Hi Aaron, use the imersion green in the school and sell them so am a bit biased but very comfy and a nice softness. Black might be a bit too hard espcially for spearing where you are on the surface a fair bit too. Imersion have a good wide and comfy footpocket. The green blades have an angle and if stood upon in the pool you see a stress crack but its never got any worse and as I said they get dogs abuse through the school
 
as i was in your position a few weeks back i thought i would reply since i spent ages trying to deside what fin to go for!
i went looking through all types of fins, and the ones that i came up with that suited me and the conditions that i would be usin them for(similar to your own) were;
immertion E.greens
omer stinray winter grey
cressi gara 3000 Ld
cressi gara pro LD
in the end i went for the cressi gara pro LD and i am well pleased with them, such a difference for the fins i had befor, not hard on the legs, for me swimming out to the dive site and back was fine. first day i did about 2.5km in total no prob.
i have used the e-greens and think they are a really good fin and at a good price as well, my college club just bought 12 sets and 4 of the club members took them for a dive one day and loved them, and id say they will be buying a set each soon!
the others i havnt used but all have good reviews and there own perks, the one thing i would say to look out for is the foot pocket, you need a good fitted foot poket. from what iv read immersion are nice and wide, omer are medium and cressi are on the narrow side. im a size 8(EU42) and got size 42/43 and with my 3mm sock they fit perfect!
good hunting on the fins!
 
I am not as experienced as the others here but especially if you haven't got the strongest legs and you spend hours and hours of shallow diving and surface swimming, I wonder whether you'd be better off with shorter, less tiring fins than long, freediving fins. Just a thought... I am not too sure you'd be less tired with freediving fins but they will give you more power when you need them - sounds like if you do get freediving fins, you should go for a pretty soft blade..
 
thanks for all the help guys, i ordered some e greens from apnea.co.uk on monday but they havent arrived yet so it looks like i'm diving with just my old scuba fins tomorrow :(
 
The e:greens have a great angle to them.
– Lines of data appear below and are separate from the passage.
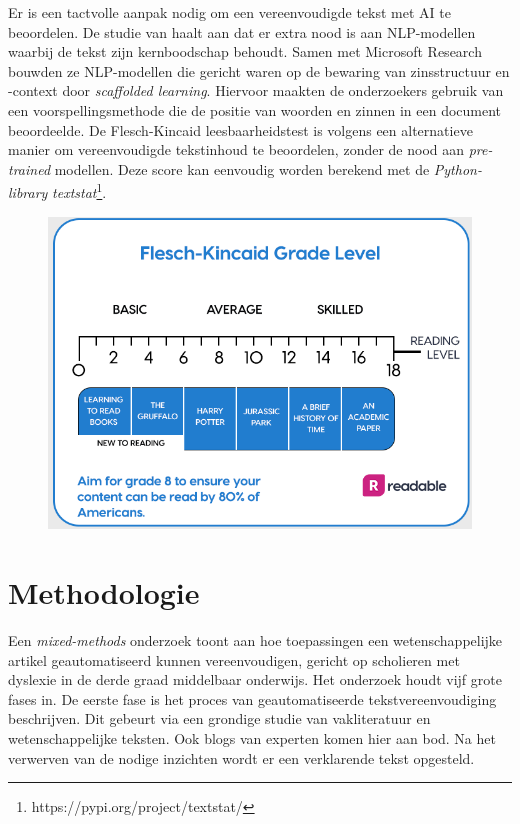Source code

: Er is een tactvolle aanpak nodig om een vereenvoudigde tekst met AI te beoordelen. De studie van \textcite{Swayamdipta2019} haalt aan dat er extra nood is aan NLP-modellen waarbij de tekst zijn kernboodschap behoudt. Samen met Microsoft Research bouwden ze NLP-modellen die gericht waren op de bewaring van zinsstructuur en -context door \emph{scaffolded learning}. Hiervoor maakten de onderzoekers gebruik van een voorspellingsmethode die de positie van woorden en zinnen in een document beoordeelde. De Flesch-Kincaid leesbaarheidstest is volgens \newline \textcite{Readable2021} een alternatieve manier om vereenvoudigde tekstinhoud te beoordelen, zonder de nood aan \textit{pre-trained} modellen. Deze score kan eenvoudig worden berekend met de \textit{Python-library} \textit{textstat}\footnote{https://pypi.org/project/textstat/}. 

\begin{figure}
	\includegraphics[width=\linewidth]{img/Screenshot_302.png}
	\caption{\autocite{Readable2021}}
\end{figure}

\section{Methodologie}%
\label{sec:methodologie}
Een \textit{mixed-methods} onderzoek toont aan hoe toepassingen een wetenschappelijke artikel geautomatiseerd kunnen vereenvoudigen, gericht op scholieren met dyslexie in de derde graad middelbaar onderwijs. Het onderzoek houdt vijf grote fases in. De eerste fase is het proces van geautomatiseerde tekstvereenvoudiging beschrijven. Dit gebeurt via een grondige studie van vakliteratuur en wetenschappelijke teksten. Ook blogs van experten komen hier aan bod. Na het verwerven van de nodige inzichten wordt er een verklarende tekst opgesteld.

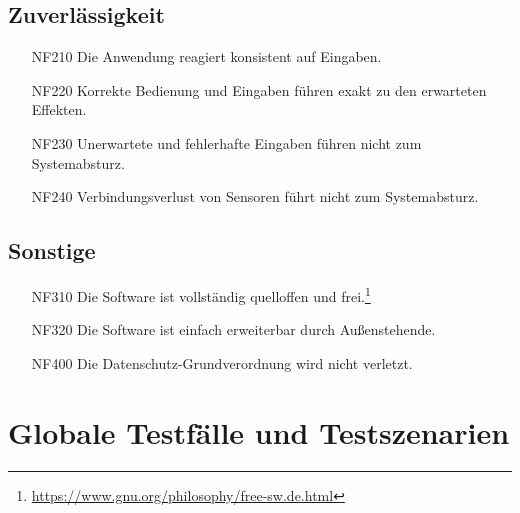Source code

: \documentclass[parskip=full]{scrartcl}
\begin{document}
\subsection{Zuverlässigkeit}

\begin{itemize}

\item[NF210] Die Anwendung reagiert konsistent auf Eingaben.
\item[NF220] Korrekte Bedienung und Eingaben führen exakt zu den erwarteten Effekten.
\item[NF230] Unerwartete und fehlerhafte Eingaben führen nicht zum Systemabsturz.
\item[NF240] Verbindungsverlust von Sensoren führt nicht zum Systemabsturz.

\end{itemize}

\subsection{Sonstige}

\begin{itemize}

\item[NF310] Die Software ist vollständig quelloffen und frei.\footnote{\url{https://www.gnu.org/philosophy/free-sw.de.html}}
\item[NF320] Die Software ist einfach erweiterbar durch Außenstehende.
\item[NF400] Die Datenschutz-Grundverordnung wird nicht verletzt.

\end{itemize}

\section{Globale Testfälle und Testszenarien}
\end{document}
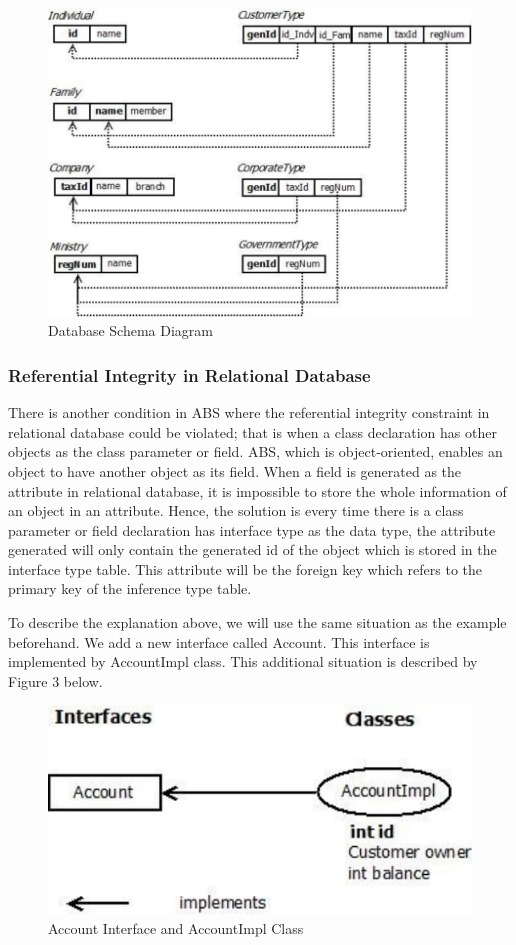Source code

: \documentclass[conference]{IEEEtran}
\begin{document}
\begin{figure}
	\centering
	\includegraphics[scale=0.5]{db1.pdf}
	\caption{Database Schema Diagram}
	\label{figure2}
\end{figure}

\subsubsection{Referential Integrity in Relational Database}
There is another condition in ABS where the referential integrity constraint in relational database could be violated; that is when a class declaration has other objects as the class parameter or field. ABS, which is object-oriented, enables an object to have another object as its field. When a field is generated as the attribute in relational database, it is impossible to store the whole information of an object in an attribute. Hence, the solution is every time there is a class parameter or field declaration has interface type as the data type, the attribute generated will only contain the generated id of the object which is stored in the interface type table. This attribute will be the foreign key which refers to the primary key of the inference type table.

To describe the explanation above, we will use the same situation as the example beforehand. We add a new interface called Account. This interface is implemented by AccountImpl class. This additional situation is described by Figure 3 below.

\begin{figure}
	\centering
	\includegraphics[scale=0.6]{sample2.pdf}
	\caption{Account Interface and AccountImpl Class}
	\label{figure3}	
\end{figure}
\end{document}
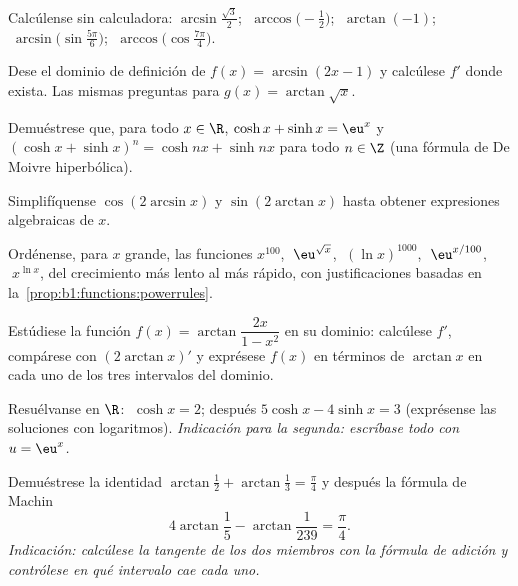 \begin{exercise}[$\star$]\label{exo:b1:functions:1}
Calcúlense sin calculadora: $\arcsin\frac{\sqrt 3}{2}$;
$\;\arccos\bigl(-\frac 12\bigr)$; $\;\arctan(-1)$;
$\;\arcsin\bigl(\sin\frac{5\pi}{6}\bigr)$;
$\;\arccos\bigl(\cos\frac{7\pi}{4}\bigr)$.
\end{exercise}

\begin{exercise}[$\star$]\label{exo:b1:functions:2}
Dese el dominio de definición de $f(x) = \arcsin(2x - 1)$ y calcúlese
$f'$ donde exista. Las mismas preguntas para $g(x) = \arctan\sqrt{x}$.
\end{exercise}

\begin{exercise}[$\star$]\label{exo:b1:functions:3}
Demuéstrese que, para todo $x \in \R$, $\cosh x + \sinh x = \eu^x$ y
$(\cosh x + \sinh x)^n = \cosh nx + \sinh nx$ para todo $n \in \Z$
(una fórmula de De Moivre hiperbólica).
\end{exercise}

\begin{exercise}[$\star$]\label{exo:b1:functions:4}
Simplifíquense $\cos(2\arcsin x)$ y $\sin(2\arctan x)$ hasta obtener
expresiones algebraicas de $x$.
\end{exercise}

\begin{exercise}[$\star$]\label{exo:b1:functions:5}
Ordénense, para $x$ grande, las funciones
$x^{100}$, $\;\eu^{\sqrt x}$, $\;(\ln x)^{1000}$, $\;\eu^{x/100}$,
$\;x^{\ln x}$, del crecimiento más lento al más rápido, con
justificaciones basadas en la~\cref{prop:b1:functions:powerrules}.
\end{exercise}

\begin{exercise}[$\star\star$]\label{exo:b1:functions:6}
Estúdiese la función $f(x) = \arctan\dfrac{2x}{1 - x^2}$ en su dominio:
calcúlese $f'$, compárese con $(2\arctan x)'$ y exprésese $f(x)$ en
términos de $\arctan x$ en cada uno de los tres intervalos del dominio.
\end{exercise}

\begin{exercise}[$\star\star$]\label{exo:b1:functions:7}
Resuélvanse en $\R$: $\;\cosh x = 2$; después $5\cosh x - 4 \sinh x = 3$
(exprésense las soluciones con logaritmos). \emph{Indicación para la
segunda: escríbase todo con $u = \eu^x$.}
\end{exercise}

\begin{exercise}[$\star\star$]\label{exo:b1:functions:8}
Demuéstrese la identidad $\arctan\frac{1}{2} + \arctan\frac{1}{3} =
\frac{\pi}{4}$ y después la fórmula de Machin
\[
4\arctan\frac 15 - \arctan\frac{1}{239} = \frac{\pi}{4}.
\]
\emph{Indicación: calcúlese la tangente de los dos miembros con la
fórmula de adición y contrólese en qué intervalo cae cada uno.}
\end{exercise}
They are durable and fit a wide foot / accommodate a neoprene sock well for most ppl.

I think my next set of bi-fins will be leaderfins and sized closer to my actual foot size (maybe only a 2mm sock or so, but the egreens are great and are what I use for cold water with 5 or 6mm socks (I ordered them a size larger to accommodate socks)

Being durable plastic, they travel really well! I'm not sure they will ever wear out!?
 
I am big and heavy and use medium leaderfins sandwich (carbon + glass). I think they work like soft for me. I understood the advantage of softer fins after a couple of time training in the pool. Swim slowly, do big legs strikes with straight legs to make your fins work effectively.
 
Beuchat Competitions are good - prices vary but they should be within budget. Beuchat pockets seem to fit both narrow & wide feet. I think Seacsub offered some of the cheapest/best value spearo fin options I have come across. On one hand I think "fins can last a long time (excluding some of the fancier blades) so don't scrimp" but on the other hand "even the cheap spearo fins work really well and often they are tougher than the more expensive options".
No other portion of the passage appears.